Charlotte-based Duke represented one of the best hopes for restarting the project, which was canceled last month amid budget overruns, construction delays and uncertainties about its contractor’s future.
Duke is South Carolina’s largest electric provider, and it was one of the three primary utilities Gov. Henry McMaster initially contacted about buying a stake in the Midlands project. And until Friday, it was the only other power company with plans to develop nuclear power in the Palmetto State.
"We looked at this from every angle, and we concluded that it is not feasible for us to take on," Duke spokesman Ryan Mosier said in an email.
South Carolina Electric & Gas and the state-owned power company Santee Cooper pulled the plug on their plans to add two new nuclear reactors at V.C. Summer late last month after they determined the project would cost at least $21 billion.
That was roughly double the original price estimate, and it came after the two utilities had spent a combined $9 billion.
The re-evaluation came after lead contractor Westinghouse Electric, which designed the nuclear reactors, filed for bankruptcy protection in March amid mounting costs at the South Carolina construction site and a similar project in Georgia. That essentially left the utilities with no safety net if they continued.
"The project is far too expensive and the uncertainties around the ultimate completion and operation are far too great for us to accept on behalf of our customers and owners," Mosier said.
Duke offered the same explanation to North Carolina regulators on Friday when it asked for permission to abandon its plans to build the Lee Nuclear Station near Gaffney, about 30 minutes northeast of Spartanburg in Cherokee County.
Unlike the Fairfield County project, the Lee plant never broke ground. But in a filing with the North Carolina Utilities Commission, Charlotte-based Duke said it had spent $542 million to acquire land and design the project.
Duke says its South Carolina customers will be on the hook for about 30 percent of the abandoned project, but it will wait before asking regulators in Columbia for permission to charge customers in the Palmetto State for the work.
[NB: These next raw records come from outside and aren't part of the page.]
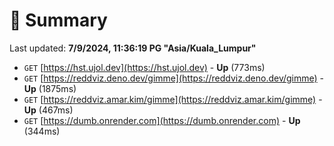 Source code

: # 📖 Summary
Last updated: **7/9/2024, 11:36:19 PG "Asia/Kuala_Lumpur"**

- `GET` [https://hst.ujol.dev](https://hst.ujol.dev) - **Up** (773ms)
- `GET` [https://reddviz.deno.dev/gimme](https://reddviz.deno.dev/gimme) - **Up** (1875ms)
- `GET` [https://reddviz.amar.kim/gimme](https://reddviz.amar.kim/gimme) - **Up** (467ms)
- `GET` [https://dumb.onrender.com](https://dumb.onrender.com) - **Up** (344ms)
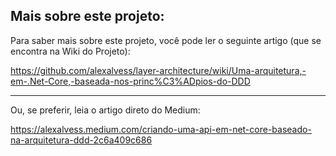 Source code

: ## Mais sobre este projeto:

Para saber mais sobre este projeto, você pode ler o seguinte artigo (que se encontra na Wiki do Projeto):

https://github.com/alexalvess/layer-architecture/wiki/Uma-arquitetura,-em-.Net-Core,-baseada-nos-princ%C3%ADpios-do-DDD

---

Ou, se preferir, leia o artigo direto do Medium:

https://alexalvess.medium.com/criando-uma-api-em-net-core-baseado-na-arquitetura-ddd-2c6a409c686
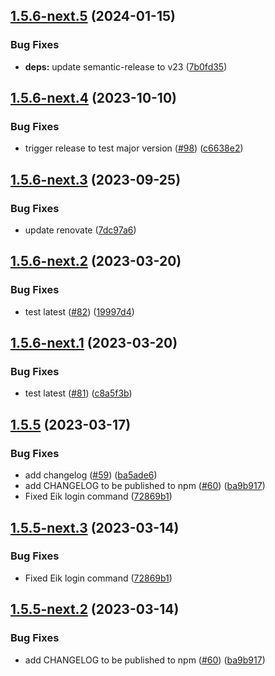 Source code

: ## [1.5.6-next.5](https://github.com/warp-ds/release-playground/compare/v1.5.6-next.4...v1.5.6-next.5) (2024-01-15)


### Bug Fixes

* **deps:** update semantic-release to v23 ([7b0fd35](https://github.com/warp-ds/release-playground/commit/7b0fd350e7638114457d96724587309b46c89f38))

## [1.5.6-next.4](https://github.com/warp-ds/release-playground/compare/v1.5.6-next.3...v1.5.6-next.4) (2023-10-10)


### Bug Fixes

* trigger release to test major version ([#98](https://github.com/warp-ds/release-playground/issues/98)) ([c6638e2](https://github.com/warp-ds/release-playground/commit/c6638e25d17bf1824565075330ff4c176e6536b6))

## [1.5.6-next.3](https://github.com/warp-ds/release-playground/compare/v1.5.6-next.2...v1.5.6-next.3) (2023-09-25)


### Bug Fixes

* update renovate ([7dc97a6](https://github.com/warp-ds/release-playground/commit/7dc97a642bff3b35dea357c9e156c6b17385022e))

## [1.5.6-next.2](https://github.com/warp-ds/release-playground/compare/v1.5.6-next.1...v1.5.6-next.2) (2023-03-20)


### Bug Fixes

* test latest ([#82](https://github.com/warp-ds/release-playground/issues/82)) ([19997d4](https://github.com/warp-ds/release-playground/commit/19997d4b0b28a76bc27ac11652551fac71cd5d9d))

## [1.5.6-next.1](https://github.com/warp-ds/release-playground/compare/v1.5.5...v1.5.6-next.1) (2023-03-20)


### Bug Fixes

* test latest ([#81](https://github.com/warp-ds/release-playground/issues/81)) ([c8a5f3b](https://github.com/warp-ds/release-playground/commit/c8a5f3b6c24d30339024c4402dce994144552f3b))

## [1.5.5](https://github.com/warp-ds/release-playground/compare/v1.5.4...v1.5.5) (2023-03-17)


### Bug Fixes

* add changelog ([#59](https://github.com/warp-ds/release-playground/issues/59)) ([ba5ade6](https://github.com/warp-ds/release-playground/commit/ba5ade6da2d949f9eaf2d7cbbac44f49ecf4ac81))
* add CHANGELOG to be published to npm ([#60](https://github.com/warp-ds/release-playground/issues/60)) ([ba9b917](https://github.com/warp-ds/release-playground/commit/ba9b9173989e57f5995ca366efa88f650cf044f2))
* Fixed Eik login command ([72869b1](https://github.com/warp-ds/release-playground/commit/72869b1b9bb9eeabd80ae2f3432decc14ff30b6e))

## [1.5.5-next.3](https://github.com/warp-ds/release-playground/compare/v1.5.5-next.2...v1.5.5-next.3) (2023-03-14)


### Bug Fixes

* Fixed Eik login command ([72869b1](https://github.com/warp-ds/release-playground/commit/72869b1b9bb9eeabd80ae2f3432decc14ff30b6e))

## [1.5.5-next.2](https://github.com/warp-ds/release-playground/compare/v1.5.5-next.1...v1.5.5-next.2) (2023-03-14)


### Bug Fixes

* add CHANGELOG to be published to npm ([#60](https://github.com/warp-ds/release-playground/issues/60)) ([ba9b917](https://github.com/warp-ds/release-playground/commit/ba9b9173989e57f5995ca366efa88f650cf044f2))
Mosier said it would file for a rate increase eventually, but "not this year."
Duke’s decision was based in part on the demise of the V.C. Summer expansion. The two projects planned to use the same reactor design, and Duke told regulators that it would have limited opportunity to "assess project execution strategies and risk."
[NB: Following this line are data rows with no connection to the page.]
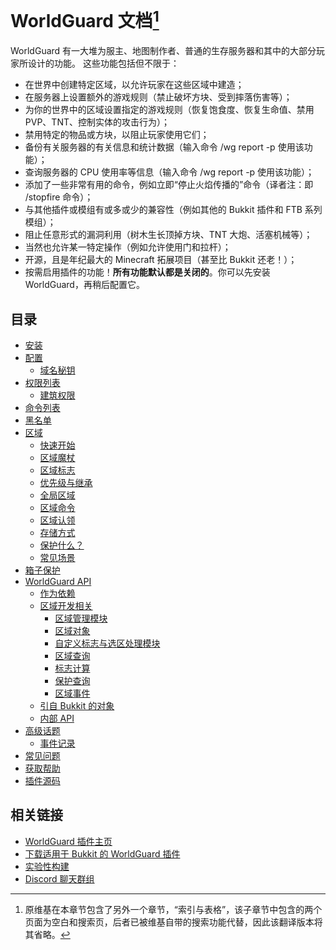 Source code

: # WorldGuard 文档[^1]

WorldGuard 有一大堆为服主、地图制作者、普通的生存服务器和其中的大部分玩家所设计的功能。
这些功能包括但不限于：

* 在世界中创建特定区域，以允许玩家在这些区域中建造；
* 在服务器上设置额外的游戏规则（禁止破坏方块、受到摔落伤害等）；
* 为你的世界中的区域设置指定的游戏规则（恢复饱食度、恢复生命值、禁用 PVP、TNT、控制实体的攻击行为）；
* 禁用特定的物品或方块，以阻止玩家使用它们；
* 备份有关服务器的有关信息和统计数据（输入命令 /wg report -p 使用该功能）；
* 查询服务器的 CPU 使用率等信息（输入命令 /wg report -p 使用该功能）；
* 添加了一些非常有用的命令，例如立即“停止火焰传播的”命令（译者注：即 /stopfire 命令）；
* 与其他插件或模组有或多或少的兼容性（例如其他的 Bukkit 插件和 FTB 系列模组）；
* 阻止任意形式的漏洞利用（树木生长顶掉方块、TNT 大炮、活塞机械等）；
* 当然也允许某一特定操作（例如允许使用门和拉杆）；
* 开源，且是年纪最大的 Minecraft 拓展项目（甚至比 Bukkit 还老！）；
* 按需启用插件的功能！**所有功能默认都是关闭的**。你可以先安装 WorldGuard，再稍后配置它。

## 目录

* [安装](installation.md)
* [配置](configuration.main.md)
  * [域名秘钥](configuration.host-keys.md)
* [权限列表](permissions.md)
  * [建筑权限](permissions.build-permissions.md)
* [命令列表](commands.md)
* [黑名单](blacklist.md)
* [区域](regions.main.md)
  * [快速开始](regions.quick-start.md)
  * [区域魔杖](regions.region-wand.md)
  * [区域标志](regions.region-flags.md)
  * [优先级与继承](regions.priority-and-inheritance.md)
  * [全局区域](regions.global-region.md)
  * [区域命令](regions.region-commands.md)
  * [区域认领](regions.claiming.md)
  * [存储方式](regions.storage-drivers.md)
  * [保护什么？](regions.whats-protected.md)
  * [常见场景](regions.common-scenarios.md)
* [箱子保护](chest-protection.md)
* [WorldGuard API](worldguard-api.main.md)
  * [作为依赖](worldguard-api.as-a-dependency.md)
  * [区域开发相关](worldguard-api.working-with-regions.main.md)
    * [区域管理模块](worldguard-api.working-with-regions.managers.md)
    * [区域对象](worldguard-api.working-with-regions.regions.md)
    * [自定义标志与选区处理模块](worldguard-api.working-with-regions.custom-flags-and-session-handlers.md)
    * [区域查询](worldguard-api.working-with-regions.querying-protection.md)
    * [标志计算](worldguard-api.working-with-regions.flag-calculation.md)
    * [保护查询](worldguard-api.working-with-regions.querying-protection.md)
    * [区域事件](worldguard-api.working-with-regions.region-events.md)
  * [引自 Bukkit 的对象](worldguard-api.from-bukkit-objects.md)
  * [内部 API](worldguard-api.internal-apis.md)
* [高级话题](advanced-topics.main.md)
  * [事件记录](advanced-topics.evet-logging.md)
* [常见问题](common-questions.md)
* [获取帮助](getting-help.md)
* [插件源码](source-code.md)

## 相关链接

* [WorldGuard 插件主页](https://www.enginehub.org/worldguard)
* [下载适用于 Bukkit 的 WorldGuard 插件](https://dev.bukkit.org/bukkit-plugins/worldguard/files/)
* [实验性构建](https://builds.enginehub.org/job/worldguard?branch=master)
* [Discord 聊天群组](https://discord.gg/enginehub/)

[^1]: 原维基在本章节包含了另外一个章节，“索引与表格”，该子章节中包含的两个页面为空白和搜索页，后者已被维基自带的搜索功能代替，因此该翻译版本将其省略。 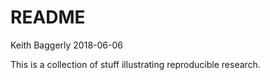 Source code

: README
================
Keith Baggerly
2018-06-06

This is a collection of stuff illustrating reproducible research.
Duke got federal approval for the project late last year, shortly before Westinghouse filed for bankruptcy protection.
The announcements highlight the chilling effect the V.C. Summer project could have on the U.S. nuclear industry. Along with the Georgia project, it was one of the first nuclear construction efforts in the country in three decades.
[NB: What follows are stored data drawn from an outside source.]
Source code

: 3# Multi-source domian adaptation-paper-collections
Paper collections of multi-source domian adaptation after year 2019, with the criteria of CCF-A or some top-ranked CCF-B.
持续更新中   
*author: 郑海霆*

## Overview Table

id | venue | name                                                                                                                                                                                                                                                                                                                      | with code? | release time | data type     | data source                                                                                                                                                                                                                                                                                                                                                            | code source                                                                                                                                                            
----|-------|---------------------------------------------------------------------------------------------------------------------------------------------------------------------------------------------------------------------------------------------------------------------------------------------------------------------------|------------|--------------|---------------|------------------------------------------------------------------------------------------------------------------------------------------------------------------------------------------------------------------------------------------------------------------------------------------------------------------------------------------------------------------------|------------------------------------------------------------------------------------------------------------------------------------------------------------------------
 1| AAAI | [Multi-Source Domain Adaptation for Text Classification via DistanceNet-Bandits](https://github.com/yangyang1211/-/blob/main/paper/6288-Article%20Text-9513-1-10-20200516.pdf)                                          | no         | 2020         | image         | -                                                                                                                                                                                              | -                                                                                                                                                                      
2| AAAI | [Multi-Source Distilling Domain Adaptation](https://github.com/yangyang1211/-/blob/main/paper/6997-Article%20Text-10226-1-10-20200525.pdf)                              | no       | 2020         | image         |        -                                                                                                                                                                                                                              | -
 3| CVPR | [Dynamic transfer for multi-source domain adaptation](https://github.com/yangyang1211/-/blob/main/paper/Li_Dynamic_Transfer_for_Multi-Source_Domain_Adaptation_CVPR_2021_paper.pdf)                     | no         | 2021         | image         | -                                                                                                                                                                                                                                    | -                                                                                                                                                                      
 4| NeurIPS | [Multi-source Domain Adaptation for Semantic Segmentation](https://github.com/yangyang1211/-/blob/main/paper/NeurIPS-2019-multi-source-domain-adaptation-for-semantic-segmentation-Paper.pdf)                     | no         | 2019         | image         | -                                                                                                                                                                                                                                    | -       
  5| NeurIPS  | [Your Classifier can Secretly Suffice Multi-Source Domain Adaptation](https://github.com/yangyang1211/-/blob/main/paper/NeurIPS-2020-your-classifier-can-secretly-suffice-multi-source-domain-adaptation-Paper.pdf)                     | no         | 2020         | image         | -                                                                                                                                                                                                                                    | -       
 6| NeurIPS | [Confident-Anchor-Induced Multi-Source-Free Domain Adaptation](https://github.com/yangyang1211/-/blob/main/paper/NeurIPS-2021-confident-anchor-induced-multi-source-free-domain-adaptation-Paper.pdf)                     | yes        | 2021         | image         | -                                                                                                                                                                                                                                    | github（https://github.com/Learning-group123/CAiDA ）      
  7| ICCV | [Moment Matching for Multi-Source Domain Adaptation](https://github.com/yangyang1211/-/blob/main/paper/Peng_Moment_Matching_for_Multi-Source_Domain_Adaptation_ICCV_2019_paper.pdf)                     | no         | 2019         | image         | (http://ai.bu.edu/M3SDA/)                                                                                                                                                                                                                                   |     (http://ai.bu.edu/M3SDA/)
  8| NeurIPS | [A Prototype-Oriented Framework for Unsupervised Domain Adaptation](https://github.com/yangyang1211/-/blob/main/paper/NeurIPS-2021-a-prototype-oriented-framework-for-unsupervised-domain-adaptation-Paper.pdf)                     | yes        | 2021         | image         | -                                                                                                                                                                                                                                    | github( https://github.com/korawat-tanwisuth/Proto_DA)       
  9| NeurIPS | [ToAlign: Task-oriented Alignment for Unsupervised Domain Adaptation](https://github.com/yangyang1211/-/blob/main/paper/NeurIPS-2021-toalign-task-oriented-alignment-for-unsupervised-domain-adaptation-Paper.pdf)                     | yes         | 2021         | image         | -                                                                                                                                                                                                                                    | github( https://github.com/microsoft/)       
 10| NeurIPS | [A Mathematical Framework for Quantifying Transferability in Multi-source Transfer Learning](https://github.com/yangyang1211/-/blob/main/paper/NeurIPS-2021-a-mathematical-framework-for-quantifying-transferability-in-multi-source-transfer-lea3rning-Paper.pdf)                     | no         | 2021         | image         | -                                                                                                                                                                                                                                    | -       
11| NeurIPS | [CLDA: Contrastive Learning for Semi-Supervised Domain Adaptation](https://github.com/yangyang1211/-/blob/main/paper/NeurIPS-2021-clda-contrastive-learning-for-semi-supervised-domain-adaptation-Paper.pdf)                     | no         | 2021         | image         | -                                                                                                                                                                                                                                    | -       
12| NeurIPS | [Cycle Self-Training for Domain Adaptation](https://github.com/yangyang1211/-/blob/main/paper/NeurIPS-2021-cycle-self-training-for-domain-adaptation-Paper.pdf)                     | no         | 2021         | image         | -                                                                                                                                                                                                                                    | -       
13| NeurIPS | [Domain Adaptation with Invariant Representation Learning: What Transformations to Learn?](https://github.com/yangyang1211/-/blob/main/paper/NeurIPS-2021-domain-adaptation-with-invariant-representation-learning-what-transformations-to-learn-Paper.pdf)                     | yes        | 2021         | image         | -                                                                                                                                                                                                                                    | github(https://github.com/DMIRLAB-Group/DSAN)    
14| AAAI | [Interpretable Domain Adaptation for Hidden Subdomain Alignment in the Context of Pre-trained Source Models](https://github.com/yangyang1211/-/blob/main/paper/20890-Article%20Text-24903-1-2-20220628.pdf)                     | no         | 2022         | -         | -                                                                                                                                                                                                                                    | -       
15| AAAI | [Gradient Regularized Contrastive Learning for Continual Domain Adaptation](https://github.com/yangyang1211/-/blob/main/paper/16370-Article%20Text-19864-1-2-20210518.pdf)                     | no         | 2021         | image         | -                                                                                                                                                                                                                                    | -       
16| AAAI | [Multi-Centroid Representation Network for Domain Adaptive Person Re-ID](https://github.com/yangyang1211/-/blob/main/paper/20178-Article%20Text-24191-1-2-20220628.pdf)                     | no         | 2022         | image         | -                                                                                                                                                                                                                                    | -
Work has continued in Georgia, but the project’s majority owner, Southern Co., says it’s still evaluating its options. And in Florida, NextEra Energy says it’s looking to "pause" work on another reactor project using the Westinghouse design.
The uncertainty swirling around the industry sets up a challenging environment for McMaster’s efforts to rescue the project.
The governor says his office has had talks with "a number" of power companies that might be interested in buying Santee Cooper’s 45 percent stake in the V.C. Summer expansion. At an appearance in the Lowcountry on Thursday, he declined to say which companies he'd talked with or how many had reached out.
Outgoing Santee Cooper CEO Lonnie Carter, meantime, said this week that "viable" offers have not been forthcoming. Carter said he’s heard from two interested parties, but neither has the financial resources to finish such a massive project.
Aside from Duke, McMaster has named two other power companies publicly. Virginia-based Dominion Energy and Atlanta-based Southern Co. have declined to discuss their analysis of the Fairfield County project.